Breaking Simple Scaling Relations through Metal–Oxide Interactions: Understanding Room-Temperature Activation of Methane on M/CeO2 (M = Pt, Ni, or Co) Interfaces

The clean activation of methane at low temperatures remains an eminent challenge and a field of competitive research. In particular, on late transition metal surfaces such as Pt(111) or Ni(111), higher temperatures are necessary to activate the hydrocarbon molecule, but a massive deposition of carbon makes the metal surface useless for catalytic activity. However, on very low-loaded M/CeO2 (M = Pt, Ni, or Co) surfaces, the dissociation of methane occurs at room temperature, which is unexpected considering simple linear scaling relationships. This intriguing phenomenon has been studied using a combination of experimental techniques (ambient-pressure X-ray photoelectron spectroscopy, time-resolved X-ray diffraction, and X-ray absorption spectroscopy) and density functional theory-based calculations.
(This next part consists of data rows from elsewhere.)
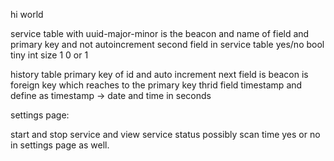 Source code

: hi
world

service table with uuid-major-minor is the beacon and name of field and primary key and not autoincrement
second field in service table yes/no bool tiny int size 1  0 or 1


history table  primary key of id and auto increment
next field is beacon is foreign key which reaches to the primary key
thrid field timestamp and define as timestamp -> date and time in seconds


settings page:

start and stop service and view service status
possibly scan time
yes or no in settings page as well.
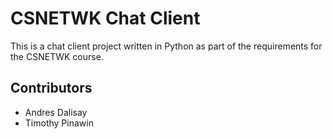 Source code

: # CSNETWK Chat Client
This is a chat client project written in Python as part of the requirements for the CSNETWK course.

## Contributors
- Andres Dalisay
- Timothy Pinawin
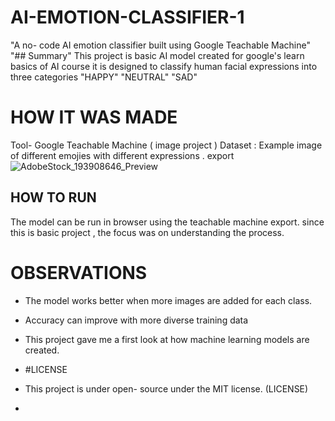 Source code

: # AI-EMOTION-CLASSIFIER-1
"A no- code AI  emotion classifier built using Google Teachable Machine"
"## Summary" 
This project is basic AI model created for google's learn basics of AI course
it is designed to classify human facial expressions into three categories
"HAPPY" 
"NEUTRAL" 
"SAD"
# HOW IT WAS MADE
Tool- Google Teachable Machine ( image project )
Dataset : Example image of different emojies with different expressions .
export ![AdobeStock_193908646_Preview](https://github.com/user-attachments/assets/73117b7a-3326-4ad6-bd70-838fc1c22d11)
##  HOW TO RUN
The model can be run in browser using the teachable machine export. since this is basic project , the focus was on understanding the process.

# OBSERVATIONS 
- The model works better when more images are added for each class.
- Accuracy can improve with more diverse training data
- This project gave me a first look at how machine learning models are created.

- #LICENSE
- This project is under open- source under the MIT license. (LICENSE)
- 
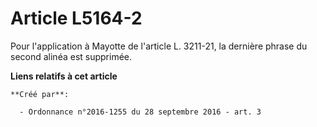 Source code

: # Article L5164-2

Pour l'application à Mayotte de l'article L. 3211-21, la dernière phrase du second alinéa est supprimée.

**Liens relatifs à cet article**

	**Créé par**:

	  - Ordonnance n°2016-1255 du 28 septembre 2016 - art. 3
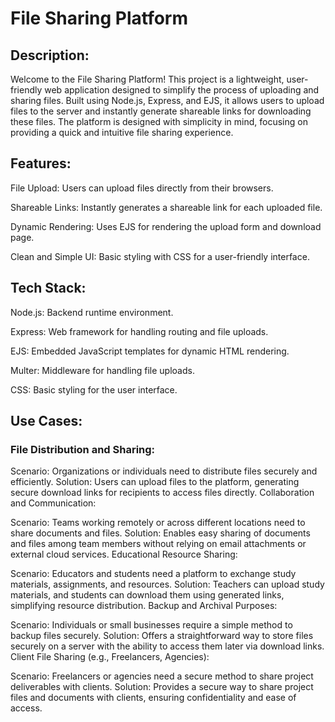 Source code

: # File Sharing Platform

## Description:
Welcome to the File Sharing Platform! This project is a lightweight, user-friendly web application designed to simplify the process of uploading and sharing files. Built using Node.js, Express, and EJS, it allows users to upload files to the server and instantly generate shareable links for downloading these files. The platform is designed with simplicity in mind, focusing on providing a quick and intuitive file sharing experience.



## Features:
File Upload: Users can upload files directly from their browsers.

Shareable Links: Instantly generates a shareable link for each uploaded file.

Dynamic Rendering: Uses EJS for rendering the upload form and download page.

Clean and Simple UI: Basic styling with CSS for a user-friendly interface.



## Tech Stack:
Node.js: Backend runtime environment.

Express: Web framework for handling routing and file uploads.

EJS: Embedded JavaScript templates for dynamic HTML rendering.

Multer: Middleware for handling file uploads.

CSS: Basic styling for the user interface.


## Use Cases:
### File Distribution and Sharing:

Scenario: Organizations or individuals need to distribute files securely and efficiently.
Solution: Users can upload files to the platform, generating secure download links for recipients to access files directly.
Collaboration and Communication:

Scenario: Teams working remotely or across different locations need to share documents and files.
Solution: Enables easy sharing of documents and files among team members without relying on email attachments or external cloud services.
Educational Resource Sharing:

Scenario: Educators and students need a platform to exchange study materials, assignments, and resources.
Solution: Teachers can upload study materials, and students can download them using generated links, simplifying resource distribution.
Backup and Archival Purposes:

Scenario: Individuals or small businesses require a simple method to backup files securely.
Solution: Offers a straightforward way to store files securely on a server with the ability to access them later via download links.
Client File Sharing (e.g., Freelancers, Agencies):

Scenario: Freelancers or agencies need a secure method to share project deliverables with clients.
Solution: Provides a secure way to share project files and documents with clients, ensuring confidentiality and ease of access.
The experimental and theoretical studies show that the size and morphology of the supported nanoparticles together with strong metal–support interactions are behind the deviations from the scaling relations. These findings point toward a possible strategy for circumventing scaling relations, producing active and stable catalysts that can be employed for methane activation and conversion.